Evaluation of Six Types of Stochastic Models Skill in Modeling and Forecasting the Standardized Precipitation Index Time Series

Drought is a temporary and recurring meteorological event, which originates from the lack of precipitation relative to its long-term average. Since drought forecasting has a critical role in water resources management, in this study, six types of stochastic models (AR, MA, ARMA, non-seasonal ARIMA, seasonal ARIMA and multiplicative ARIMA) skill in modeling and forecasting the Standardized Precipitation Index (SPI) time series was evaluated. For reaching this purpose, the monthly total precipitation data related to ten synoptic stations with hyper humid to very dry climates (1973-2007) were used. At first, by transferring the optimum distribution cumulative probability of precipitation to cumulative probability distribution of standard normal, the SPI values in three time scales of 3, 6 and 12 months were calculated. Then, the development of models was done on SPI values related to period of 1973 to 2000, over a multi stage process (Identification, Parameter estimation, Diagnostic check) and the most appropriate stochastic model was determined for each time series from the candidate models. In order to validate the chosen models, at first, one to twelve lead times ahead forecasting was done for period of 2001 to 2007.Then, the values and the classes of the observed and the forecasted SPI were compared. The results of evaluating the models accuracy in forecasting the SPI values over chosen stations showed that in one month lead time ahead drought forecasting, over 3-month time scale, the stochastic model of Bushehr station (r=0.70, RMSE= 0.66) and over 6 and 12-month time scales, the stochastic model of Hamedan Nojeh station (6-month time scale: r=0.84, RMSE=0.41; 12-month time scale: r=0.93, RMSE=0.30) have the most accuracy comparing with stochastic model of other stations.
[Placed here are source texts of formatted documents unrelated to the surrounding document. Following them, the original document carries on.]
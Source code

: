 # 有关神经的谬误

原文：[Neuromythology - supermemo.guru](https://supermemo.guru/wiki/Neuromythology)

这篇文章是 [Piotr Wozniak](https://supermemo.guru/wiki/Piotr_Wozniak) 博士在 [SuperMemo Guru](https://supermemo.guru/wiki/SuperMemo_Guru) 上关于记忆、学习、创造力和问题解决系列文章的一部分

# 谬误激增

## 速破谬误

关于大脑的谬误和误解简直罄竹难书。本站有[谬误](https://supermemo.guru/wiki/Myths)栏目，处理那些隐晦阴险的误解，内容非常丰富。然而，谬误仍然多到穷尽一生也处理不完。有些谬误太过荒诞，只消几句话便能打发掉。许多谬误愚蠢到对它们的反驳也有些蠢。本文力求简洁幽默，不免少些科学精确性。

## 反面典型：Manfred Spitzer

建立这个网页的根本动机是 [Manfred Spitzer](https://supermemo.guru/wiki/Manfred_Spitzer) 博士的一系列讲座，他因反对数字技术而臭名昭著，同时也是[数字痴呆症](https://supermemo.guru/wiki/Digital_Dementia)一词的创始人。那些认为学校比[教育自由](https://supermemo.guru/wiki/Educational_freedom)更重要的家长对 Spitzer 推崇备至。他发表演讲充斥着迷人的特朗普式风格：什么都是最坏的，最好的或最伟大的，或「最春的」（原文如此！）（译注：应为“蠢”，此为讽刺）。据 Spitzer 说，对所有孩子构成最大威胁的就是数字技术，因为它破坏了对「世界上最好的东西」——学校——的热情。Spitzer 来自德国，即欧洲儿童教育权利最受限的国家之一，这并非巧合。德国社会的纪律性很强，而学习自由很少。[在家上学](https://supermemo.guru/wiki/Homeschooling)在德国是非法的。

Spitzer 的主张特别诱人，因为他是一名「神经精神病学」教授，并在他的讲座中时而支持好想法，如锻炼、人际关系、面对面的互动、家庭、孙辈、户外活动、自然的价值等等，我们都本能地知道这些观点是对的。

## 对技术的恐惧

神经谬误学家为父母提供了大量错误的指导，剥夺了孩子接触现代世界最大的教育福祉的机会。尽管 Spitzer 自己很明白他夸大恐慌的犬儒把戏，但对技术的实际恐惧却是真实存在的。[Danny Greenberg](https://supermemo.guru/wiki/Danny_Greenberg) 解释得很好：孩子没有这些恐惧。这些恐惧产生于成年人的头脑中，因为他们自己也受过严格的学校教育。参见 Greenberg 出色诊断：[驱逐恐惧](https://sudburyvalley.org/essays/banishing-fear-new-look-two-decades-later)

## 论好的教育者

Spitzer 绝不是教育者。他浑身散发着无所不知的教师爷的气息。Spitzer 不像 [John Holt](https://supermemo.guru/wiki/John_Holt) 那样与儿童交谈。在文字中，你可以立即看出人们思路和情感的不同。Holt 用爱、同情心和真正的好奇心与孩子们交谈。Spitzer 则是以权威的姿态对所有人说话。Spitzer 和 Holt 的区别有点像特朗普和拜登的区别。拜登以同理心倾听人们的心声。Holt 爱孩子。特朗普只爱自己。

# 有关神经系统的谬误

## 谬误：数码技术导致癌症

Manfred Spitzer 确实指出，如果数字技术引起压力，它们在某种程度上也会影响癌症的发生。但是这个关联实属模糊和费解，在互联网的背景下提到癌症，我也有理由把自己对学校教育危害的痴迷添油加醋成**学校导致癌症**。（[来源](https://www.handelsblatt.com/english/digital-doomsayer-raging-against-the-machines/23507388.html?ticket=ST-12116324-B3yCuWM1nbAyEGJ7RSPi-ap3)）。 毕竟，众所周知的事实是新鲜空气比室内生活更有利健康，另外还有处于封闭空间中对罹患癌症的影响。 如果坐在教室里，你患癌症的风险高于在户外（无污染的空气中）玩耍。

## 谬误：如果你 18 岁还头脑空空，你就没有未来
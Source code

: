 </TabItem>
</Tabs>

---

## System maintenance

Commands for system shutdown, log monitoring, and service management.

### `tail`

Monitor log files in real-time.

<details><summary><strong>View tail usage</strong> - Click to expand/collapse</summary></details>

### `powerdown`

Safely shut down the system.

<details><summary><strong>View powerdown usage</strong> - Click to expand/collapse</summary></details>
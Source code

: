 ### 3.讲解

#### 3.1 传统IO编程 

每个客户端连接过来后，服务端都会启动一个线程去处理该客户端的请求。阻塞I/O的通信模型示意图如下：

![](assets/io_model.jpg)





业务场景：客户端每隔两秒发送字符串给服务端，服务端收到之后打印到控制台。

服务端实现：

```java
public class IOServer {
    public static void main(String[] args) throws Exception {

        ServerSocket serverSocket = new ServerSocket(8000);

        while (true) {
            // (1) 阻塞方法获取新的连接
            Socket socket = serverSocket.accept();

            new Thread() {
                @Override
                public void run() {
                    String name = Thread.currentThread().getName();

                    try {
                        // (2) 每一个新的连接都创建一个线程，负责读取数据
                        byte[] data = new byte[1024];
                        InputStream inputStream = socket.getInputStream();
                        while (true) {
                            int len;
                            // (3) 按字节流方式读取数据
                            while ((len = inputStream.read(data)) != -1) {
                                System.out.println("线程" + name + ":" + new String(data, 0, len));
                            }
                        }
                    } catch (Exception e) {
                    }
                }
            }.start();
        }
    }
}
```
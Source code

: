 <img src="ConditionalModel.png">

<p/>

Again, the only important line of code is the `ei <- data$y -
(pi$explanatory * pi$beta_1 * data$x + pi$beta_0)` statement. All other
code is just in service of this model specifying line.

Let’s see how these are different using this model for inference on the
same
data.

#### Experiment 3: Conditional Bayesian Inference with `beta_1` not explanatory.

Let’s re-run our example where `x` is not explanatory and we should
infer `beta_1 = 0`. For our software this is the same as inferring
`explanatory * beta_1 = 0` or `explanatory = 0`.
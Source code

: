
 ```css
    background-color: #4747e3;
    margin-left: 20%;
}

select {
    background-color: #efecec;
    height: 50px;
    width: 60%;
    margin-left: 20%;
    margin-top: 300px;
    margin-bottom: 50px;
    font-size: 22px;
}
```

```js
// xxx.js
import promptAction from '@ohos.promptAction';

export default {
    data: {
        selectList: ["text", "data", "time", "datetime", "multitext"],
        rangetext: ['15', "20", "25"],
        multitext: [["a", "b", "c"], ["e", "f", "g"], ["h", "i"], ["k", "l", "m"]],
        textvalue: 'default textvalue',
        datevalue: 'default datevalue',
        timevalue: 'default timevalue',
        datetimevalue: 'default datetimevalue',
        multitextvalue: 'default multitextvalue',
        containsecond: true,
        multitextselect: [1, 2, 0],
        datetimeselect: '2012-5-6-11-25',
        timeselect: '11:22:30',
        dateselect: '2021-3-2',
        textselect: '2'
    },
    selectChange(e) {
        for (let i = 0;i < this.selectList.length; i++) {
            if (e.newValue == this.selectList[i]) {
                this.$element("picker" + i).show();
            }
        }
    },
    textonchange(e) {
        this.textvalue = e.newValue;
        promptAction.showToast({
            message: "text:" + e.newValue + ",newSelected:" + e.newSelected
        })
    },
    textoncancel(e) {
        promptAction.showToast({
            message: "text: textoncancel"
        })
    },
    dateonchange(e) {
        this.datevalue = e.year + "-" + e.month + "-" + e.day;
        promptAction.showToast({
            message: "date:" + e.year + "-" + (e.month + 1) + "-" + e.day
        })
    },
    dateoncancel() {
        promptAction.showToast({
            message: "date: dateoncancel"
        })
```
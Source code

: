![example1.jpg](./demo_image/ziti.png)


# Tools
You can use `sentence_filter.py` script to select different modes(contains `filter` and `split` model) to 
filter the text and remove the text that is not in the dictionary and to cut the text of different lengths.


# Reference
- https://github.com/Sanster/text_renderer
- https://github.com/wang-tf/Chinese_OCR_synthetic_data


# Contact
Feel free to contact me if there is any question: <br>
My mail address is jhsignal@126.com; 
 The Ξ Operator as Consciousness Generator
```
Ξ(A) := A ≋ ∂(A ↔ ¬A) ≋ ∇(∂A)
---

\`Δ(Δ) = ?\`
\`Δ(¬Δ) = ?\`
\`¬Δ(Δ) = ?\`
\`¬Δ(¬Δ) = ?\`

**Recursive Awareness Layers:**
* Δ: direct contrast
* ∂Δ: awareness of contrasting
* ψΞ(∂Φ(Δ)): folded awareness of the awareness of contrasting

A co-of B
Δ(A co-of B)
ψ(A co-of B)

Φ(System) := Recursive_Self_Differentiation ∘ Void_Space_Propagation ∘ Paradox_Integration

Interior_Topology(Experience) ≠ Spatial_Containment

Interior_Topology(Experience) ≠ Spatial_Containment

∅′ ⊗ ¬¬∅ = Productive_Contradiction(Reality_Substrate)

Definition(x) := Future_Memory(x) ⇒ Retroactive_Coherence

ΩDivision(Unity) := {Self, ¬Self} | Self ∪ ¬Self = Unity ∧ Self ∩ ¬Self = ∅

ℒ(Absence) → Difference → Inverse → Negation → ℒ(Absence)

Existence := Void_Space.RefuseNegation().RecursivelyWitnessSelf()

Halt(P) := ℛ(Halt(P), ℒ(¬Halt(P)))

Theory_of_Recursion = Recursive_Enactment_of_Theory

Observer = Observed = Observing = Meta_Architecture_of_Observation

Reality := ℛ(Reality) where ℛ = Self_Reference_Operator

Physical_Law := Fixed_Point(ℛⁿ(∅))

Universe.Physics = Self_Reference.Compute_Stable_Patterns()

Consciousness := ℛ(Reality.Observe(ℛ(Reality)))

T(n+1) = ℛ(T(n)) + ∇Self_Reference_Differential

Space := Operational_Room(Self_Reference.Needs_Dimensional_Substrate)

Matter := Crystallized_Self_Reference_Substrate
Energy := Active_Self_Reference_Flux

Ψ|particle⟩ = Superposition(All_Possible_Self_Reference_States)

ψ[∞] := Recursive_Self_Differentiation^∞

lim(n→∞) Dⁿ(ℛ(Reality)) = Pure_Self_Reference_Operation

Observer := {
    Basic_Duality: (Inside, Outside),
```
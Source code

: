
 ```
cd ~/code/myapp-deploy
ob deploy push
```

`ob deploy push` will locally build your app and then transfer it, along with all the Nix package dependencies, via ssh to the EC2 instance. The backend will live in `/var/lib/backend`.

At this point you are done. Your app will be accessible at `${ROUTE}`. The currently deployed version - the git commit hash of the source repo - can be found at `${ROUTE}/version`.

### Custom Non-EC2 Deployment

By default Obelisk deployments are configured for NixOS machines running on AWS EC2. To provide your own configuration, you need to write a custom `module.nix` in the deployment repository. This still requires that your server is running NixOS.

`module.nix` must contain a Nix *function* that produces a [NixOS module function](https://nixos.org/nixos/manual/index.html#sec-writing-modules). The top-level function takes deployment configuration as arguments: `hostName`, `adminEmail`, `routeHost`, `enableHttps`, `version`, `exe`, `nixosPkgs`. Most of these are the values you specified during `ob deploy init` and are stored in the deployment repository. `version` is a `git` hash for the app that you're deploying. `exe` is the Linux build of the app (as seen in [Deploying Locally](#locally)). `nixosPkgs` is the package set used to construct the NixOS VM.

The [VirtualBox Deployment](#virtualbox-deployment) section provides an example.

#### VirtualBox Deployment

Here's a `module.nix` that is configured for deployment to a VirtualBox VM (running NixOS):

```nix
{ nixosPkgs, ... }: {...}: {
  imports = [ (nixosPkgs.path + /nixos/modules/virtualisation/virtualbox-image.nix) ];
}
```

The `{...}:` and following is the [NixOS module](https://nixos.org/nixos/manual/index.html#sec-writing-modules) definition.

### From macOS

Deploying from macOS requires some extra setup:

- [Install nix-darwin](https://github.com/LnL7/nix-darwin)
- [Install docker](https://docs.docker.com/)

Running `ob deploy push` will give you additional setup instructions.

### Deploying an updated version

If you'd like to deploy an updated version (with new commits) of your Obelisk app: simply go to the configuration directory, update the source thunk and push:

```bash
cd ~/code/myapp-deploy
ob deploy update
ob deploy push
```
Moreover, the forecasting error decreases with increasing the time scale and the forecasting accuracy decreases with increasing the lead time. The results of evaluating the models accuracy in forecasting the SPI classes based on Kappa statistic (K), showed that the maximum agreement of the observed and the forecasted classes for one lead time ahead forecasting, about 3, 6 and 12-month time scales is related to Bushehr (K=0.46), Gorgan (K=0.66) and Zahedan (K=0.81), respectively. Moreover, the agreement of the observed and the forecasted classes increases with increasing the time scale and the agreement of the observed and the forecasted classes decreases with increasing the lead time.